**Task directions**
It is required that the lines from the top of the listing through the line with "## Formation" be reproduced exactly, excluding pictures.

**Recorded information**

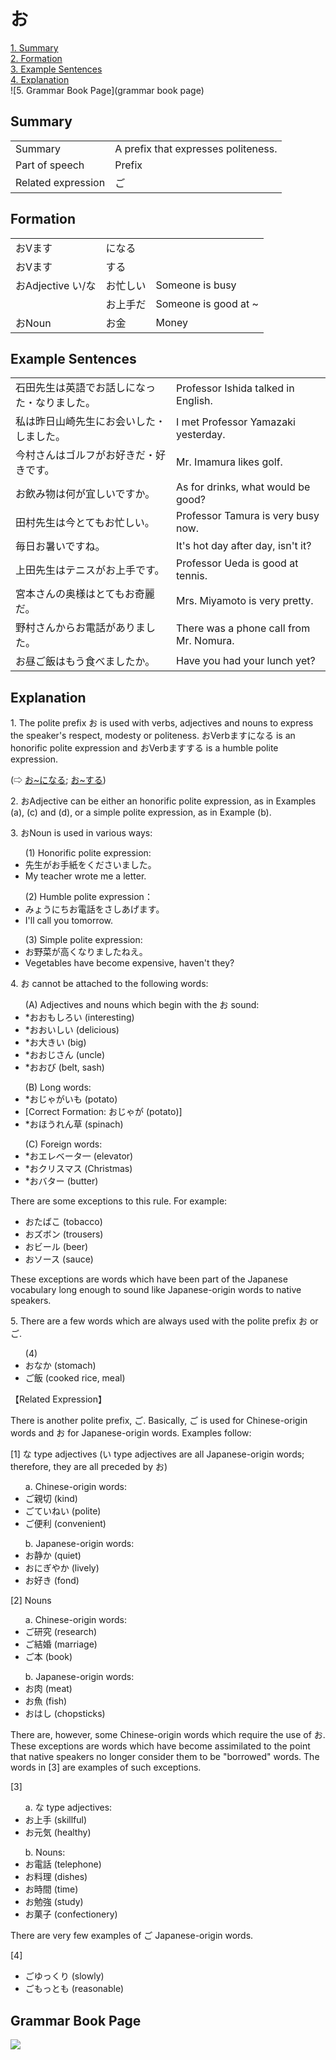 # お

[1. Summary](#summary)<br>
[2. Formation](#formation)<br>
[3. Example Sentences](#example-sentences)<br>
[4. Explanation](#explanation)<br>
![5. Grammar Book Page](grammar book page)<br>


## Summary

<table><tr>   <td>Summary</td>   <td>A prefix that expresses politeness.</td></tr><tr>   <td>Part of speech</td>   <td>Prefix</td></tr><tr>   <td>Related expression</td>   <td>ご</td></tr></table>

## Formation

<table class="table"><tbody><tr class="tr head"><td class="td"><span class="bold"><span>お</span><span class="bold"><span>Vます</span></span></span></td><td class="td"><span class="concept">になる</span> </td><td class="td"><span>&nbsp;</span></td></tr><tr class="tr head"><td class="td"><span class="bold"><span>お</span><span class="bold"><span>Vます</span></span></span></td><td class="td"><span class="concept">する</span> </td><td class="td"><span>&nbsp;</span></td></tr><tr class="tr head"><td class="td"><span class="bold"><span>お</span><span class="bold"><span>Adjective い/な</span></span></span></td><td class="td"><span class="concept">お</span><span>忙しい</span> </td><td class="td"><span>Someone    is busy</span></td></tr><tr class="tr"><td class="td"><span>&nbsp;</span></td><td class="td"><span class="concept">お</span><span>上手だ</span> </td><td class="td"><span>Someone    is good at ~</span></td></tr><tr class="tr head"><td class="td"><span class="bold"><span>お</span><span class="bold"><span>Noun</span></span></span></td><td class="td"><span class="concept">お</span><span>金</span> </td><td class="td"><span>Money</span></td></tr></tbody></table>

## Example Sentences

<table><tr>   <td>石田先生は英語でお話しになった・なりました。</td>   <td>Professor Ishida talked in English.</td></tr><tr>   <td>私は昨日山崎先生にお会いした・しました。</td>   <td>I met Professor Yamazaki yesterday.</td></tr><tr>   <td>今村さんはゴルフがお好きだ・好きです。</td>   <td>Mr. Imamura likes golf.</td></tr><tr>   <td>お飲み物は何が宜しいですか。</td>   <td>As for drinks, what would be good?</td></tr><tr>   <td>田村先生は今とてもお忙しい。</td>   <td>Professor Tamura is very busy now.</td></tr><tr>   <td>毎日お暑いですね。</td>   <td>It's hot day after day, isn't it?</td></tr><tr>   <td>上田先生はテニスがお上手です。</td>   <td>Professor Ueda is good at tennis.</td></tr><tr>   <td>宮本さんの奥様はとてもお奇麗だ。</td>   <td>Mrs. Miyamoto is very pretty.</td></tr><tr>   <td>野村さんからお電話がありました。</td>   <td>There was a phone call from Mr. Nomura.</td></tr><tr>   <td>お昼ご飯はもう食べましたか。</td>   <td>Have you had your lunch yet?</td></tr></table>

## Explanation

<p>1. The polite prefix <span class="cloze">お</span> is used with verbs, adjectives and nouns to express the speaker's respect, modesty or politeness. <span class="cloze">お</span>Verbますになる is an honorific polite expression and <span class="cloze">お</span>Verbますする is a humble polite expression.</p>  <p>(⇨ <a href="#㊦ お～になる">お~になる</a>; <a href="#㊦ お～する">お~する</a>)</p>  <p>2. <span class="cloze">お</span>Adjective can be either an honorific polite expression, as in Examples (a), (c) and (d), or a simple polite expression, as in Example (b).</p>  <p>3. <span class="cloze">お</span>Noun is used in various ways:</p>  <ul>(1) Honorific polite expression: <li>先生が<span class="cloze">お</span>手紙をくださいました。</li> <li>My teacher wrote me a letter.</li> </ul>  <ul>(2) Humble polite expression： <li>みょうにち<span class="cloze">お</span>電話をさしあげます。</li> <li>I'll call you tomorrow.</li> </ul>  <ul>(3) Simple polite expression: <li><span class="cloze">お</span>野菜が高くなりましたねえ。</li> <li>Vegetables have become expensive, haven't they?</li> </ul>  <p>4. <span class="cloze">お</span> cannot be attached to the following words:</p>   <ul>(A) Adjectives and nouns which begin with the お sound: <li>*<span class="cloze">お</span>おもしろい (interesting)</li>  <div class="divide"></div> <li>*<span class="cloze">お</span>おいしい (delicious)</li> <div class="divide"></div> <li>*<span class="cloze">お</span>大きい (big)</li> <div class="divide"></div> <li>*<span class="cloze">お</span>おじさん (uncle)</li> <div class="divide"></div>  <li>*<span class="cloze">お</span>おび (belt, sash)</li> </ul>  <ul>(B) Long words: <li>*<span class="cloze">お</span>じゃがいも (potato)</li> <li>[Correct Formation: <span class="cloze">お</span>じゃが (potato)]</li> <div class="divide"></div> <li>*<span class="cloze">お</span>ほうれん草 (spinach)</li> </ul>  <ul>(C) Foreign words: <li>*<span class="cloze">お</span>エレベータ一 (elevator)</li> <div class="divide"></div> <li>*<span class="cloze">お</span>クリスマス (Christmas)</li> <div class="divide"></div> <li>*<span class="cloze">お</span>バター (butter)</li> </ul>  <p>There are some exceptions to this rule. For example:</p>  <ul> <li><span class="cloze">お</span>たばこ (tobacco)</li>  <div class="divide"></div> <li><span class="cloze">お</span>ズボン (trousers)</li>  <div class="divide"></div> <li><span class="cloze">お</span>ビール (beer)</li> <div class="divide"></div> <li><span class="cloze">お</span>ソース (sauce)</li> </ul>  <p>These exceptions are words which have been part of the Japanese vocabulary long enough to sound like Japanese-origin words to native speakers.</p>  <p>5. There are a few words which are always used with the polite prefix <span class="cloze">お</span> or ご.</p>   <ul>(4) <li><span class="cloze">お</span>なか (stomach)</li> <div class="divide"></div> <li>ご飯 (cooked rice, meal)</li> </ul>  <p>【Related Expression】</p>  <p>There is another polite prefix, ご. Basically, ご is used for Chinese-origin words and <span class="cloze">お</span> for Japanese-origin words. Examples follow:</p>  <p>[1] な type adjectives (い type adjectives are all Japanese-origin words; therefore, they are all preceded by <span class="cloze">お</span>)</p>  <ul>a. Chinese-origin words: <div class="divide"></div> <li>ご親切 (kind)</li>  <div class="divide"></div> <li>ごていねい (polite)</li> <div class="divide"></div> <li>ご便利 (convenient)</li> </ul>  <ul>b. Japanese-origin words: <div class="divide"></div> <li><span class="cloze">お</span>静か (quiet)</li>  <div class="divide"></div> <li><span class="cloze">お</span>にぎやか (lively)</li> <div class="divide"></div> <li><span class="cloze">お</span>好き (fond)</li> </ul>  <p>[2] Nouns</p>  <ul>a. Chinese-origin words: <div class="divide"></div> <li>ご研究 (research)</li> <div class="divide"></div> <li>ご結婚 (marriage)</li> <div class="divide"></div> <li>ご本 (book)</li> </ul>  <ul>b. Japanese-origin words: <div class="divide"></div> <li><span class="cloze">お</span>肉 (meat)</li> <div class="divide"></div> <li><span class="cloze">お</span>魚 (fish)</li> <div class="divide"></div> <li><span class="cloze">お</span>はし (chopsticks)</li> </ul>  <p>There are, however, some Chinese-origin words which require the use of <span class="cloze">お</span>. These exceptions are words which have become assimilated to the point that native speakers no longer consider them to be "borrowed" words. The words in [3] are examples of such exceptions.</p>  <p>[3]</p> <ul>a. な type adjectives: <div class="divide"></div> <li><span class="cloze">お</span>上手 (skillful)</li> <div class="divide"></div> <li><span class="cloze">お</span>元気 (healthy)</li> </ul>  <ul>b. Nouns: <li><span class="cloze">お</span>電話 (telephone)</li> <div class="divide"></div> <li><span class="cloze">お</span>料理 (dishes)</li> <div class="divide"></div> <li><span class="cloze">お</span>時間 (time)</li> <div class="divide"></div> <li><span class="cloze">お</span>勉強 (study)</li> <div class="divide"></div> <li><span class="cloze">お</span>菓子 (confectionery)</li> </ul>  <p>There are very few examples of ご Japanese-origin words.</p>  <p>[4]</p> <ul> <li>ごゆっくり (slowly)</li> <div class="divide"></div> <li>ごもっとも (reasonable)</li> </ul>

## Grammar Book Page

![](../img/Basicお.png)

**Answer to this exercise**
 # お

[1. Summary](#summary)<br>
[2. Formation](#formation)<br>
[3. Example Sentences](#example-sentences)<br>
[4. Explanation](#explanation)<br>
![5. Grammar Book Page](grammar book page)<br>


## Summary

<table><tr>   <td>Summary</td>   <td>A prefix that expresses politeness.</td></tr><tr>   <td>Part of speech</td>   <td>Prefix</td></tr><tr>   <td>Related expression</td>   <td>ご</td></tr></table>

## Formation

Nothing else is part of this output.